Hay juegos de manos especialmente diseñados para entretener a menores. Uno de los más sencillos, que lógicamente encanta a los niños, consiste en colocar una carta de la baraja en el primer lugar del mazo, meterlo en un bolsillo y al final del mismo, extraer la carta en el lugar que decida la audiencia.

LOS MAGOS DE LA DEMOCRACIA CONOCEN LOS TRUCOS MÁS SENCILLOS PARA ENGAÑAR A SUS PÚBLICOS

El presunto mago, teniendo ya el paquete en el bolsillo, pregunta a los chavales: “Hay cuatro palos en la baraja. Elegid dos, por favor“. Luego les pide que escojan cinco cartas más. Un segundo después solicita que de esas cinco escojan 3, luego dos y luego la definitiva, hasta conseguir que los presentes opten por la carta que el prestidigitador ha situado en ese primer lugar del mazo.

Posteriormente pregunta: “Hay 40 cartas, y las voy a ir sacando una a una. ¿En qué lugar, del 1 al 40, queréis que salga esa carta que habéis elegido?“.

Las elecciones presidenciales de los sistemas (regímenes) republicanos, como el francés, recuerdan mucho a ese presunto juego de “magia”.
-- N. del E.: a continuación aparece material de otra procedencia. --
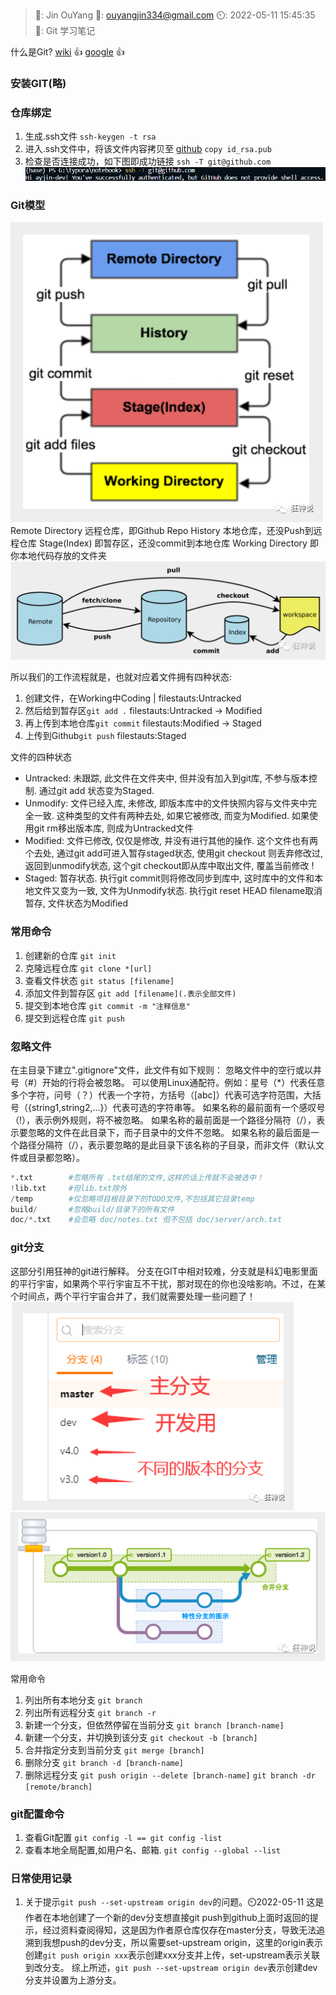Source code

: 
>🤵: Jin OuYang
:email:: ouyangjin334@gmail.com
:timer_clock:: 2022-05-11 15:45:35
:book:: Git 学习笔记

什么是Git?
[wiki](https://zh.wikipedia.org/wiki/Git) 👍
[google](https://git-scm.com/) 👍

### 安装GIT(略)
### 仓库绑定

1. 生成.ssh文件
`ssh-keygen -t rsa`
2. 进入.ssh文件中，将该文件内容拷贝至 [github](https://github.com/ayjin-dev/)
`copy id_rsa.pub`
3. 检查是否连接成功，如下图即成功链接
`ssh -T git@github.com` 
![ssh](./img/git_img/ssh_T.png)


### Git模型
![Git模型](./img/git_img/git_map.png)
Remote Directory 远程仓库，即Github Repo
History 本地仓库，还没Push到远程仓库
Stage(Index) 即暂存区，还没commit到本地仓库
Working Directory 即你本地代码存放的文件夹
![git model](./img/git_img/git_map_b.png)

所以我们的工作流程就是，也就对应着文件拥有四种状态:
1. 创建文件，在Working中Coding | filestauts:Untracked
2. 然后给到暂存区`git add .` filestauts:Untracked -> Modified
3. 再上传到本地仓库`git commit` filestauts:Modified -> Staged
4. 上传到Github`git push` filestauts:Staged

文件的四种状态
* Untracked: 未跟踪, 此文件在文件夹中, 但并没有加入到git库, 不参与版本控制. 通过git add 状态变为Staged.
* Unmodify: 文件已经入库, 未修改, 即版本库中的文件快照内容与文件夹中完全一致. 这种类型的文件有两种去处, 如果它被修改, 而变为Modified. 如果使用git rm移出版本库, 则成为Untracked文件
* Modified: 文件已修改, 仅仅是修改, 并没有进行其他的操作. 这个文件也有两个去处, 通过git add可进入暂存staged状态, 使用git checkout 则丢弃修改过, 返回到unmodify状态, 这个git checkout即从库中取出文件, 覆盖当前修改 !
* Staged: 暂存状态. 执行git commit则将修改同步到库中, 这时库中的文件和本地文件又变为一致, 文件为Unmodify状态. 执行git reset HEAD filename取消暂存, 文件状态为Modified


### 常用命令
1. 创建新的仓库
`git init`
2. 克隆远程仓库
`git clone *[url]`
3. 查看文件状态 
`git status [filename]`
4. 添加文件到暂存区
`git add [filename](.表示全部文件)`
5. 提交到本地仓库
`git commit -m "注释信息"`
6. 提交到远程仓库
`git push`


### 忽略文件
在主目录下建立".gitignore"文件，此文件有如下规则：
忽略文件中的空行或以井号（#）开始的行将会被忽略。
可以使用Linux通配符。例如：星号（*）代表任意多个字符，问号（？）代表一个字符，方括号（[abc]）代表可选字符范围，大括号（{string1,string2,...}）代表可选的字符串等。
如果名称的最前面有一个感叹号（!），表示例外规则，将不被忽略。
如果名称的最前面是一个路径分隔符（/），表示要忽略的文件在此目录下，而子目录中的文件不忽略。
如果名称的最后面是一个路径分隔符（/），表示要忽略的是此目录下该名称的子目录，而非文件（默认文件或目录都忽略）。
```python
*.txt        #忽略所有 .txt结尾的文件,这样的话上传就不会被选中！
!lib.txt     #但lib.txt除外
/temp        #仅忽略项目根目录下的TODO文件,不包括其它目录temp
build/       #忽略build/目录下的所有文件
doc/*.txt    #会忽略 doc/notes.txt 但不包括 doc/server/arch.txt
```


### git分支
这部分引用狂神的git进行解释。
分支在GIT中相对较难，分支就是科幻电影里面的平行宇宙，如果两个平行宇宙互不干扰，那对现在的你也没啥影响。不过，在某个时间点，两个平行宇宙合并了，我们就需要处理一些问题了！
![branch_a](./img/git_img/branch_a.png)
![branch_b](./img/git_img/branch_b.png)

常用命令
1. 列出所有本地分支
`git branch`
2. 列出所有远程分支
`git branch -r`
3. 新建一个分支，但依然停留在当前分支
`git branch [branch-name]`
4. 新建一个分支，并切换到该分支
`git checkout -b [branch]`
5. 合并指定分支到当前分支
`git merge [branch]`
6. 删除分支
`git branch -d [branch-name]`
7. 删除远程分支
`git push origin --delete [branch-name]`
`git branch -dr [remote/branch]`



### git配置命令
1. 查看Git配置
`git config -l == git config -list `
2. 查看本地全局配置,如用户名、邮箱.
`git config --global --list`


### 日常使用记录
1. 关于提示`git push --set-upstream origin dev`的问题。⏲️2022-05-11
这是作者在本地创建了一个新的dev分支想直接git push到github上面时返回的提示，经过资料查阅得知，这是因为作者原仓库仅存在master分支，导致无法追溯到我想push的dev分支，所以需要set-upstream origin，这里的origin表示创建`git push origin xxx`表示创建xxx分支并上传，set-upstream表示关联到改分支。
综上所述，`git push --set-upstream origin dev`表示创建dev分支并设置为上游分支。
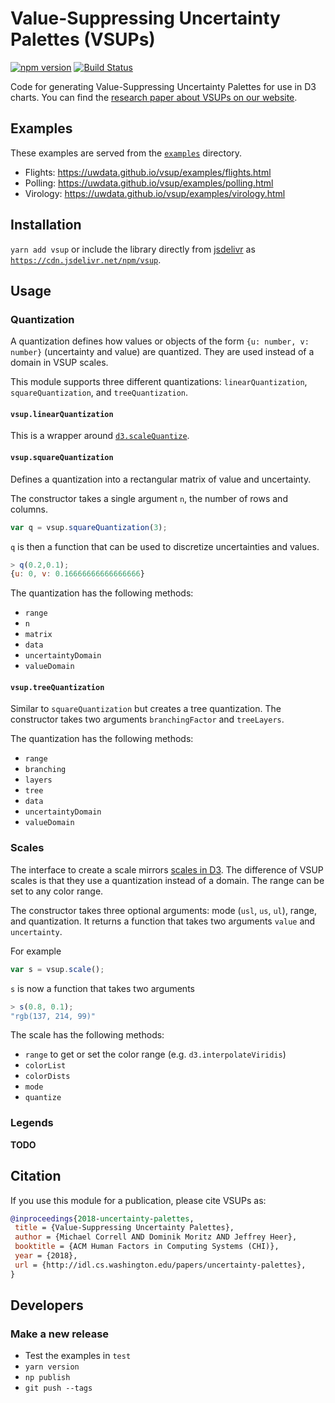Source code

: # Value-Suppressing Uncertainty Palettes (VSUPs)

[![npm version](https://img.shields.io/npm/v/vsup.svg)](https://www.npmjs.com/package/vsup)
[![Build Status](https://travis-ci.org/uwdata/vsup.svg?branch=master)](https://travis-ci.org/uwdata/vsup)

Code for generating Value-Suppressing Uncertainty Palettes for use in D3 charts. You can find the [research paper about VSUPs on our website](http://idl.cs.washington.edu/papers/uncertainty-palettes).

## Examples

These examples are served from the [`examples`](https://github.com/uwdata/vsup/tree/master/examples) directory.

* Flights: https://uwdata.github.io/vsup/examples/flights.html
* Polling: https://uwdata.github.io/vsup/examples/polling.html
* Virology: https://uwdata.github.io/vsup/examples/virology.html

## Installation

`yarn add vsup` or include the library directly from [jsdelivr](https://www.jsdelivr.com/package/npm/vsup) as [`https://cdn.jsdelivr.net/npm/vsup`](https://cdn.jsdelivr.net/npm/vsup).

## Usage

### Quantization

A quantization defines how values or objects of the form `{u: number, v: number}` (uncertainty and value) are quantized. They are used instead of a domain in VSUP scales.

This module supports three different quantizations: `linearQuantization`, `squareQuantization`, and `treeQuantization`. 

#### `vsup.linearQuantization`

This is a wrapper around [`d3.scaleQuantize`](https://github.com/d3/d3-scale#quantize-scales). 

#### `vsup.squareQuantization`

Defines a quantization into a rectangular matrix of value and uncertainty.

The constructor takes a single argument `n`, the number of rows and columns.

```js
var q = vsup.squareQuantization(3);
```

`q` is then a function that can be used to discretize uncertainties and values. 

```js
> q(0.2,0.1);
{u: 0, v: 0.16666666666666666}
```

The quantization has the following methods:

* `range`
* `n`
* `matrix`
* `data`
* `uncertaintyDomain`
* `valueDomain`

#### `vsup.treeQuantization`

Similar to `squareQuantization` but creates a tree quantization. The constructor takes two arguments `branchingFactor` and `treeLayers`. 

The quantization has the following methods:

* `range`
* `branching`
* `layers`
* `tree`
* `data`
* `uncertaintyDomain`
* `valueDomain`

### Scales

The interface to create a scale mirrors [scales in D3](https://github.com/d3/d3-scale). The difference of VSUP scales is that they use a quantization instead of a domain. The range can be set to any color range.

The constructor takes three optional arguments: mode (`usl`, `us`, `ul`), range, and quantization. It returns a function that takes two arguments `value` and `uncertainty`.

For example

```js
var s = vsup.scale();
```

`s` is now a function that takes two arguments

```js
> s(0.8, 0.1);
"rgb(137, 214, 99)"
```

The scale has the following methods:

* `range` to get or set the color range (e.g. `d3.interpolateViridis`)
* `colorList`
* `colorDists`
* `mode`
* `quantize`

### Legends

**TODO**

## Citation

If you use this module for a publication, please cite VSUPs as:

```bib
@inproceedings{2018-uncertainty-palettes,
 title = {Value-Suppressing Uncertainty Palettes},
 author = {Michael Correll AND Dominik Moritz AND Jeffrey Heer},
 booktitle = {ACM Human Factors in Computing Systems (CHI)},
 year = {2018},
 url = {http://idl.cs.washington.edu/papers/uncertainty-palettes},
}
```

## Developers

### Make a new release

* Test the examples in `test`
* `yarn version`
* `np publish`
* `git push --tags`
Oigan, por favor, elijan dos de entre estos diez aspirantes a la presidencia”. El previamente elegido está en el bolsillo, situado en el primer lugar del mazo.

Para colmo, el mago juega con el aplauso de la práctica totalidad de los medios de comunicación, mientras quienes pedían otra carta de la baraja, se ven casi obligados a elegir aquella que no deseaban.

 Los poderes de que se dotan al presidente, superan en mucho los que detenta cualquier dictador; desde decretar un estado de excepción a ordenar el bombardeo de un país, sin que la agresión vaya precedida de una declaración de guerra.

El parlamento galo (en este caso, la Asamblea Nacional) debe permanecer mudo. De ahí, que personajes tan criminales como François Hollande, Petro Poroshenko o Mauricio Macri, sean ejemplos preclaros a los que defienden la Unión Europea y la OEA cuando hablan de democracia.

De ahí también, que en las próximas elecciones legislativas de Junio, tras el juego de la primera y segunda vuelta, los diputados que llegue a la Asamblea Nacional disfruten de un cómodo trabajo, sin horario, con gratificaciones de todo tipo y un buen salario durante cinco años, en nombre del pueblo francés.

Bueno, para ser honestos, de poco más de la mitad de esa población, porque el resto ya sabe el truco de memoria.